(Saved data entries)
===

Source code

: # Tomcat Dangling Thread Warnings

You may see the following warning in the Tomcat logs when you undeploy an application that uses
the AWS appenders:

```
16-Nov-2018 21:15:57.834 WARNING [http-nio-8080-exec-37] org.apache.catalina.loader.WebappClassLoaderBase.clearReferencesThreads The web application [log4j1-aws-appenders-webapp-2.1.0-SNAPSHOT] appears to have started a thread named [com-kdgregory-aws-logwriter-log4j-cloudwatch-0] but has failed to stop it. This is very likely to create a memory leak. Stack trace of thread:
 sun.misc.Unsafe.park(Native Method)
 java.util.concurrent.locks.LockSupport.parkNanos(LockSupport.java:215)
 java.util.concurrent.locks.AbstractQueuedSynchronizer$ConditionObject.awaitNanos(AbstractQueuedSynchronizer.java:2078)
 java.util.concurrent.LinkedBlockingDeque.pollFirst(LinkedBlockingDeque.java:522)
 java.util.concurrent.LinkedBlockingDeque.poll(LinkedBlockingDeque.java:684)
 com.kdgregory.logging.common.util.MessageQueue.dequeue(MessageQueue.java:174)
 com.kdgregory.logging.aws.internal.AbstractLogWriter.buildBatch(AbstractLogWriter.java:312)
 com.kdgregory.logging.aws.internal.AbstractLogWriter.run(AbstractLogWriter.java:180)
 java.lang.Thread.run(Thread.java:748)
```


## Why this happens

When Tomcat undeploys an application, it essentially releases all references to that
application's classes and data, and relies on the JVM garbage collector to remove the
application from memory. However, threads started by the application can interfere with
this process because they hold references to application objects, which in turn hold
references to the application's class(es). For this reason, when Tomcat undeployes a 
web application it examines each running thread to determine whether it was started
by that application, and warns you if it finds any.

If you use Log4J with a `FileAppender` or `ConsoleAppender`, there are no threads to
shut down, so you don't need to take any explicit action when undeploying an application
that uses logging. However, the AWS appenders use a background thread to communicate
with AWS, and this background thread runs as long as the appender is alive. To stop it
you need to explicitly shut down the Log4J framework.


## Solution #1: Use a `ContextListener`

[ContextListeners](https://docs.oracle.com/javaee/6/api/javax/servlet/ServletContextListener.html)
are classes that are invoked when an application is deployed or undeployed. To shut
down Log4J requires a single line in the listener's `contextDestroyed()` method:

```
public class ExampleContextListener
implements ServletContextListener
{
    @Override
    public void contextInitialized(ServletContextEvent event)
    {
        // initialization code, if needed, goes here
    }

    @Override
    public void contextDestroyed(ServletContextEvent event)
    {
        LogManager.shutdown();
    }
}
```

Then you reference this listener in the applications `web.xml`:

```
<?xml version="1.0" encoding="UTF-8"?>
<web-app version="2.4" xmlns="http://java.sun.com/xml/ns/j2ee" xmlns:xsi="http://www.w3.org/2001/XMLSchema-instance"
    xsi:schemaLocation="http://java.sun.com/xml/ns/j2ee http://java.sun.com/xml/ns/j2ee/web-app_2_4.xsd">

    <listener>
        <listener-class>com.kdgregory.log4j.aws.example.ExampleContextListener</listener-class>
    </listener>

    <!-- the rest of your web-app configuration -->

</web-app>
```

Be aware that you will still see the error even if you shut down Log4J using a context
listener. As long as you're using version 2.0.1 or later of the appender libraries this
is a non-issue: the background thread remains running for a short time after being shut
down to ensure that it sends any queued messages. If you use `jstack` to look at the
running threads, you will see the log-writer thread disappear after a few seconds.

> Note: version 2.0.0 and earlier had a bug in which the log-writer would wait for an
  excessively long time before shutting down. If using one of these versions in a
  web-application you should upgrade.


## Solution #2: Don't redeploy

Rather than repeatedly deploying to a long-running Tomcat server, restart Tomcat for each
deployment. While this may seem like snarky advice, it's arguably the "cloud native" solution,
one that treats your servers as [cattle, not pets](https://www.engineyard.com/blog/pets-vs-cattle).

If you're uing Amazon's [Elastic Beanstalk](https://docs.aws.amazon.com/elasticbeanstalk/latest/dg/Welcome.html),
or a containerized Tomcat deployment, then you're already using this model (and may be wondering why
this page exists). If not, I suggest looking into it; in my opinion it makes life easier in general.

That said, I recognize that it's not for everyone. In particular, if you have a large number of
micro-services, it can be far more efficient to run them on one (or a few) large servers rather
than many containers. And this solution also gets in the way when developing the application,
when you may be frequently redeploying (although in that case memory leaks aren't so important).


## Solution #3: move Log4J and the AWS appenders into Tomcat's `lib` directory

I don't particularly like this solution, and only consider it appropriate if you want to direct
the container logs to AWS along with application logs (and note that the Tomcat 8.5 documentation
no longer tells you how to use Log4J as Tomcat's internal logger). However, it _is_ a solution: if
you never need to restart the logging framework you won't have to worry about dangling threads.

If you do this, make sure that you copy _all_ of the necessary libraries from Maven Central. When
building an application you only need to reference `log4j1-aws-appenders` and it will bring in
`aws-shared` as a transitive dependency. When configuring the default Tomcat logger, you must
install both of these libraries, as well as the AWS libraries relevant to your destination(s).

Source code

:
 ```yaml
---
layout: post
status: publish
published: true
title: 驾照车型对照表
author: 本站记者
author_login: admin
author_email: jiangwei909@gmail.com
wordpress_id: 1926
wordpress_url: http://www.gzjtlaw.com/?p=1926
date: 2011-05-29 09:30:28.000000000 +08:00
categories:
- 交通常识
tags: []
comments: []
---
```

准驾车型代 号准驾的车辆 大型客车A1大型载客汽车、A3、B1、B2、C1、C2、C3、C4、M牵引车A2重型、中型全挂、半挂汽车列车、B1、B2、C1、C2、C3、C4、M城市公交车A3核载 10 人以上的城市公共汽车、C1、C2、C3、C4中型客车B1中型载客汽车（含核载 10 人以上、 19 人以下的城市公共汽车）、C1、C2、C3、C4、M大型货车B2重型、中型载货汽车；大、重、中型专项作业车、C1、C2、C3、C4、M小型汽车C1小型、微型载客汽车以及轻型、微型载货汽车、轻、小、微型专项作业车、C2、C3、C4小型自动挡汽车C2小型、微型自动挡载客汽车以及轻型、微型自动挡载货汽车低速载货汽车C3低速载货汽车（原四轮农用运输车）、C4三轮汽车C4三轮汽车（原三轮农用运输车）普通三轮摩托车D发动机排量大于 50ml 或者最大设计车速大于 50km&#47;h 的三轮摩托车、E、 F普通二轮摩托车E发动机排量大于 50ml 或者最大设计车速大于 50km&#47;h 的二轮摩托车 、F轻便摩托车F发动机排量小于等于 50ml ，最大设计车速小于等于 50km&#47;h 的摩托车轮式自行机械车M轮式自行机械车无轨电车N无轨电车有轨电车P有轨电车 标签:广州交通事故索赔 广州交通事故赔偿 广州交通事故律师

===

▶ **YOUR TASK**
If a line in the entries includes the word "concurrent", copy that line out.

▶ **ANSWER TO THIS TASK**
 java.util.concurrent.locks.LockSupport.parkNanos(LockSupport.java:215)
 java.util.concurrent.locks.AbstractQueuedSynchronizer$ConditionObject.awaitNanos(AbstractQueuedSynchronizer.java:2078)
 java.util.concurrent.LinkedBlockingDeque.pollFirst(LinkedBlockingDeque.java:522)
 java.util.concurrent.LinkedBlockingDeque.poll(LinkedBlockingDeque.java:684)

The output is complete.